Sixty-one MKs morning have recommended to President Reuven Rivlin by Tuesday morning to assign Prime Minister Benjamin Netanyahu to form the next government.
In the round of meetings with the president that began on Monday, the Likud, Shas and United Torah Judaism recommended Netanyahu to the post, while Kachol Lavan recommended Benny Gantz and Arab faction Hadash-Ta’al did not recommend any of the candidates. On Tuesday morning, the Labor Party recommended Gantz to the post, as did Meretz. Representatives of Yisrael Beiteinu and the Right-Wing Union recommended Netanyahu, as Kulanu is expected to do. Ra’am-Balad, the other Arab faction, is also expected not to recommend anyone.

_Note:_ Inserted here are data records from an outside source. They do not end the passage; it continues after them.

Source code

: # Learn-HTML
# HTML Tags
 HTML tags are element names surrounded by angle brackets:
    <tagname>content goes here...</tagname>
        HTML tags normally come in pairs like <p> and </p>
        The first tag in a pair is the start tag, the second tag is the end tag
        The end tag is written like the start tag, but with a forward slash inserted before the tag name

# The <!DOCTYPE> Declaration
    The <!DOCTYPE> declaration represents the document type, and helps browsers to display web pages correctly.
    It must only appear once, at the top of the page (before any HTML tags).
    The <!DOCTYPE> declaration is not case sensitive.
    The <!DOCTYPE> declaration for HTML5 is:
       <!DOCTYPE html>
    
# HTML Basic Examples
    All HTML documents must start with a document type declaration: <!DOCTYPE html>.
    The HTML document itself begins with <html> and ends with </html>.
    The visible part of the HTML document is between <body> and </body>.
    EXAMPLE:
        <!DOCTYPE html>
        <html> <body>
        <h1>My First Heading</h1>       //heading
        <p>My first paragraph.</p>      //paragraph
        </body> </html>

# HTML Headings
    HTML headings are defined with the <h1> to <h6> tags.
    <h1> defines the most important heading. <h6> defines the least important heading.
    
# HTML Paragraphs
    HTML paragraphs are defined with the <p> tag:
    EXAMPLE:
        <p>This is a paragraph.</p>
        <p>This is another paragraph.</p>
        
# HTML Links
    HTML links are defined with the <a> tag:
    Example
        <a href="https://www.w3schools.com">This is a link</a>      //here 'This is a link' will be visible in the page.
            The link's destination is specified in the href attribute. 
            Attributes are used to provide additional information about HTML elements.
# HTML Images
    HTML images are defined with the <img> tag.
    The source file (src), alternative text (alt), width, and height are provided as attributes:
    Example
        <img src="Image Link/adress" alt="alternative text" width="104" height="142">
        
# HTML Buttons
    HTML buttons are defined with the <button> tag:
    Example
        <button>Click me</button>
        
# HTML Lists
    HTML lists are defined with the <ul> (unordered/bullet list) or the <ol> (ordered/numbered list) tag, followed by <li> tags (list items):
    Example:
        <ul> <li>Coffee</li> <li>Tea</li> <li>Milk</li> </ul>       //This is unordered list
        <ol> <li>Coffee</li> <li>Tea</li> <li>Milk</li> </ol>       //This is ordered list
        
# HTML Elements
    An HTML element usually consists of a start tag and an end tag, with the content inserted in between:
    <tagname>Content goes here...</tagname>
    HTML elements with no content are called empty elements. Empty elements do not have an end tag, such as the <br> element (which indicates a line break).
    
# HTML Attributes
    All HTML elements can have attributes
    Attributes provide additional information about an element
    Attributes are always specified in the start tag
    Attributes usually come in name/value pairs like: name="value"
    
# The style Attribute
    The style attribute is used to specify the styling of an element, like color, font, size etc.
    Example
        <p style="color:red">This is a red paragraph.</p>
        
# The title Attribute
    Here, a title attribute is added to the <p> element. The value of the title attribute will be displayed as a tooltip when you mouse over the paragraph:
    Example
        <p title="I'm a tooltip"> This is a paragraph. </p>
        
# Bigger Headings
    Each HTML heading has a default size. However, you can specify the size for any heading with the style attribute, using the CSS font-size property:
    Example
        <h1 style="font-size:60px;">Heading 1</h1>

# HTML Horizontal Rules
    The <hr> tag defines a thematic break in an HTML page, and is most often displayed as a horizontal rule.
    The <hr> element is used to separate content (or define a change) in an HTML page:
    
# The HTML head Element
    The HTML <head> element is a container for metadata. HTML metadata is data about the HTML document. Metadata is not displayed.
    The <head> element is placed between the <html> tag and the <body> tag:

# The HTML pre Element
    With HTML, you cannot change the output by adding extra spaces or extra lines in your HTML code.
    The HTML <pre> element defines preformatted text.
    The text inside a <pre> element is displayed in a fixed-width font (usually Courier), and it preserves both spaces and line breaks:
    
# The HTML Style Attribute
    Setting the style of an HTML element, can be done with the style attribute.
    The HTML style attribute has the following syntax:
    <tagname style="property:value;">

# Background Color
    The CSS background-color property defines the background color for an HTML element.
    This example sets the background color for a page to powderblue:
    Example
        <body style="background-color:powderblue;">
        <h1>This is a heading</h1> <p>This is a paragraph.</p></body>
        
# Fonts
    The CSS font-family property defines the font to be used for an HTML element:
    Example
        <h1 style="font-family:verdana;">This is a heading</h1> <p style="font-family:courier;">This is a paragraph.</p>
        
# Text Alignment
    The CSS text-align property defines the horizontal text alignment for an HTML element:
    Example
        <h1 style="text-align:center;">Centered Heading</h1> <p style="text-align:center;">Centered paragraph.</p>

Yisrael Beiteinu’s Evgeny Sova and Yulia Malinovsky recommended Netanyahu but told the president, “We are in a very complex situation, it is our duty to maintain the delicate balance between religion and state in our time. We see it as our duty to be a defender of the secular public in the State of Israel, while respecting the religious community, of course.”

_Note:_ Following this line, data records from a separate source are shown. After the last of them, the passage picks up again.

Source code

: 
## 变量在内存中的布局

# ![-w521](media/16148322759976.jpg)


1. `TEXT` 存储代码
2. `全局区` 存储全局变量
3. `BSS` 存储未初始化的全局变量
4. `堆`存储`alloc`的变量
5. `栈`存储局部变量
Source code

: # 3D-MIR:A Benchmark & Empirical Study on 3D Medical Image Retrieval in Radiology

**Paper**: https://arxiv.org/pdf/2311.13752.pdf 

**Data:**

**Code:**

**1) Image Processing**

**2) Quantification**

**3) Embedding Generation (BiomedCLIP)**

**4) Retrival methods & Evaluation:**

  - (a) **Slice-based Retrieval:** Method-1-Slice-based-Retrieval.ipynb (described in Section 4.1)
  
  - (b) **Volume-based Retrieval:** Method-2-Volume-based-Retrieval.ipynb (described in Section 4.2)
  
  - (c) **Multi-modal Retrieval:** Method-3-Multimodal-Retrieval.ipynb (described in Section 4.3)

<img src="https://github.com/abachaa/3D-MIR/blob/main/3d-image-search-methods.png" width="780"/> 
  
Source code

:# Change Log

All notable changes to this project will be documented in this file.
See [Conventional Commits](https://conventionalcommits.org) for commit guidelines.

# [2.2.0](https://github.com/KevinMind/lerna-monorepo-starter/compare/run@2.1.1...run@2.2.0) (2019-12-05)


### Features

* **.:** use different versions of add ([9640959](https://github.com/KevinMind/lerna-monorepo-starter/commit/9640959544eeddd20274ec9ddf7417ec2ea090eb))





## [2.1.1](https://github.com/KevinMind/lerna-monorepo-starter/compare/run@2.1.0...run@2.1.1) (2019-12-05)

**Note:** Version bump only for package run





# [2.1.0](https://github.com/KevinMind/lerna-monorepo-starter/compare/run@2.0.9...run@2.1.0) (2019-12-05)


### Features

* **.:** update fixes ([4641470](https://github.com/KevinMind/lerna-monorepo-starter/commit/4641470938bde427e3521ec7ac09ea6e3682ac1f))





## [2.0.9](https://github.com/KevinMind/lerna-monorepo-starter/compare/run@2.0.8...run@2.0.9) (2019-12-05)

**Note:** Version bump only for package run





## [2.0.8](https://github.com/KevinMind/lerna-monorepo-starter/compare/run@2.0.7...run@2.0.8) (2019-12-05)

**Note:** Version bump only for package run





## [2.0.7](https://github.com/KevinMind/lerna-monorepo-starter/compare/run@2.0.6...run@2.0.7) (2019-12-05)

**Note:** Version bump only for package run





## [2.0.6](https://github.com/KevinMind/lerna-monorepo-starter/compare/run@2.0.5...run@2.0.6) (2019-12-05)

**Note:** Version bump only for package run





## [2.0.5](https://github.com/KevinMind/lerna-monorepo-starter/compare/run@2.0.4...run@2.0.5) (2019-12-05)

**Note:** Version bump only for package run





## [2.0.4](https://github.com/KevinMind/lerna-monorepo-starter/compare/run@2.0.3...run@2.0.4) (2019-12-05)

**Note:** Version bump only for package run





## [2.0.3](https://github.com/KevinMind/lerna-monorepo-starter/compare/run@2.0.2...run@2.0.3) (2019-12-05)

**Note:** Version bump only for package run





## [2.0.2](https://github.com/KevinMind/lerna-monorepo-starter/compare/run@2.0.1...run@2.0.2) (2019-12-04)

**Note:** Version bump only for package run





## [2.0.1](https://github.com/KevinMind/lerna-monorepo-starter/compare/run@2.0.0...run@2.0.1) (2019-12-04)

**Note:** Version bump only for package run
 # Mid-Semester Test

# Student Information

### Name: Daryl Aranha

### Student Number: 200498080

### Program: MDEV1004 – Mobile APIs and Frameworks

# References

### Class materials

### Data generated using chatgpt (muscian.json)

Malinovsky stressed that “Unity of the people, hugging, sympathy for one another is what’s important, otherwise we will have fights inside the family.”
Sova and Malinovsky were referring to their party’s dispute with the Haredi parties over drafting Haredi youths into the IDF, as well as the halachic status of non-Jewish Russian immigrants.
Co-chairmen of the Rightwing Union Rabbi Rafi Peretz and MK Bezalel Smotrich also gave their support to Netanyahu, and Smotrich responded to Rivlin’s demand for a Netanyahu-Gantz unity government by saying, “The Israeli public wanted to see a right-wing government in the next term, and so it should be,” Smotrich said. He stressed that a unity government at this time “will not reflect the will of the people.”